Dead Neanderthals Hypnotize with Their Latest Collaboration (Video Debut + Interview)
Dead Neanderthals are more nucleus than band. Nominally a Dutch free-jazz outfit, the two-piece's discography is dizzying in size and complexity, pulling in everyone from Aaron Turner (Sumac, ex-Isis [the band]) to UK noisemakers Sly and the Family Drone. Their music likewise runs the gamut from Zornian jazzgrind explosions such as Rat Licker to Kubrickian hauntings à la The Depths.

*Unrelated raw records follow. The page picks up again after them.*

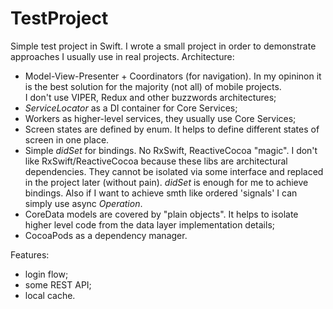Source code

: # TestProject
Simple test project in Swift.
I wrote a small project in order to demonstrate approaches I usually use in real projects.
Architecture: 
- Model-View-Presenter + Coordinators (for navigation). In my opininon it is the best solution for the majority (not all) of mobile projects.  
I don't use VIPER, Redux and other buzzwords architectures;
- <i>ServiceLocator</i> as a DI container for Core Services;
- Workers as higher-level services, they usually use Core Services; 
- Screen states are defined by enum. It helps to define different states of screen in one place.
- Simple <i>didSet</i> for bindings. No RxSwift, ReactiveCocoa "magic".
I don't like RxSwift/ReactiveCocoa because these libs are architectural dependencies. 
They cannot be isolated via some interface and replaced in the project later (without pain).
<i>didSet</i> is enough for me to achieve bindings. Also if I want to achieve smth like ordered 'signals' I can simply use async <i>Operation</i>. 
- CoreData models are covered by "plain objects". It helps to isolate higher level code from the data layer implementation details; 
- CocoaPods as a dependency manager. 

Features:
- login flow;
- some REST API;
- local cache.
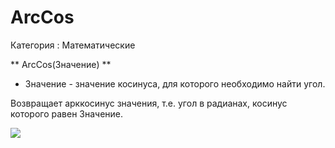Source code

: ﻿
# ArcCos

Категория : Математические

** ArcCos(Значение) **

* Значение - значение косинуса, для которого необходимо найти угол.

Возвращает арккосинус значения, т.е. угол в радианах, косинус которого равен Значение.

![](/mediatag>Математические)

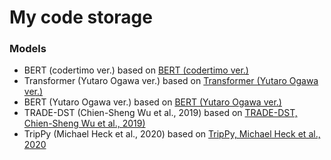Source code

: # My code storage
### Models
- BERT (codertimo ver.) based on [BERT (codertimo ver.)](https://github.com/codertimo/BERT-pytorch)
- Transformer (Yutaro Ogawa ver.) based on [Transformer (Yutaro Ogawa ver.)](https://github.com/YutaroOgawa/pytorch_advanced)
- BERT (Yutaro Ogawa ver.) based on [BERT (Yutaro Ogawa ver.)](https://github.com/YutaroOgawa/pytorch_advanced)
- TRADE-DST (Chien-Sheng Wu et al., 2019) based on [TRADE-DST, Chien-Sheng Wu et al., 2019)](https://github.com/jasonwu0731/trade-dst)
- TripPy (Michael Heck et al., 2020) based on [TripPy, Michael Heck et al., 2020](https://gitlab.cs.uni-duesseldorf.de/general/dsml/trippy-public)
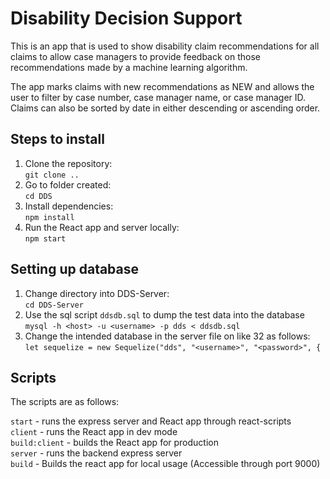 # Disability Decision Support

This is an app that is used to show disability claim recommendations for all claims to allow case managers to provide feedback on those recommendations made by a machine learning algorithm. 

The app marks claims with new recommendations as NEW and allows the user to filter by case number, case manager name, or case manager ID. Claims can also be sorted by date in either descending or ascending order.

## Steps to install

1. Clone the repository:  
`git clone ..`
2. Go to folder created:  
`cd DDS`
3. Install dependencies:  
`npm install`
4. Run the React app and server locally:  
`npm start`

## Setting up database

1. Change directory into DDS-Server:  
`cd DDS-Server`
2. Use the sql script `ddsdb.sql` to dump the test data into the database  
`mysql -h <host> -u <username> -p dds < ddsdb.sql`
3. Change the intended database in the server file on like 32 as follows:  
`let sequelize = new Sequelize("dds", "<username>", "<password>", {`

## Scripts

The scripts are as follows:

`start` - runs the express server and React app through react-scripts  
`client` - runs the React app in dev mode  
`build:client` - builds the React app for production  
`server` - runs the backend express server  
`build` - Builds the react app for local usage (Accessible through port 9000)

It's only fitting that their latest effort IXXO is another excursion into fresh musical space, consisting as it does of twenty minutes of driving, ascending krautrock.
"You'd never guess it from our back catalog, but we've never done too much improvising," drummer René Aquarius says. "For IXXO, it's a little more complicated." The record, like many of Dead Neanderthals' other releases, is a collaboration, this time with Aafke Romeijn and Jonge Woudloper. "Our first idea was a really defined drone for them to improvise over. In the end, that's still what it is."
Given their recent album's aggression, IXXO may come as a surprise to some listeners. The band, for their part, hasn't been spending hours with Neu! on repeat, either. Both members go deep on extreme music—saxophonist Otto Kokke has spent a lot of time exploring drone recently; meanwhile, drummer René has been listening to a lot of metal and says with a laugh that he "hope[s] the crappy black metal production values end up in Dead Neanderthals." For all this eclecticism and evident humor, IXXO is lush, serious and hypnotic. It's characterized by slow builds and spacey chords over a steady, propulsive beat, and save for fills a brief shift, it maintains its pace across all 20 minutes.
We've got a full stream and video of IXXO below. The album is available now on vinyl and digital via Bandcamp April 22.
The album was recorded as a live set at Roadburn, with Romeijn and Jonge Woudloper improvising over Aquarius and Kokke's gridwork. The set's color-block aesthetics fit nicely with the track's burned-out modernism. Like krautrock, IXXO seems to embody a sort of self-aware, stoic determination to make progress even against a background of industrial ruin.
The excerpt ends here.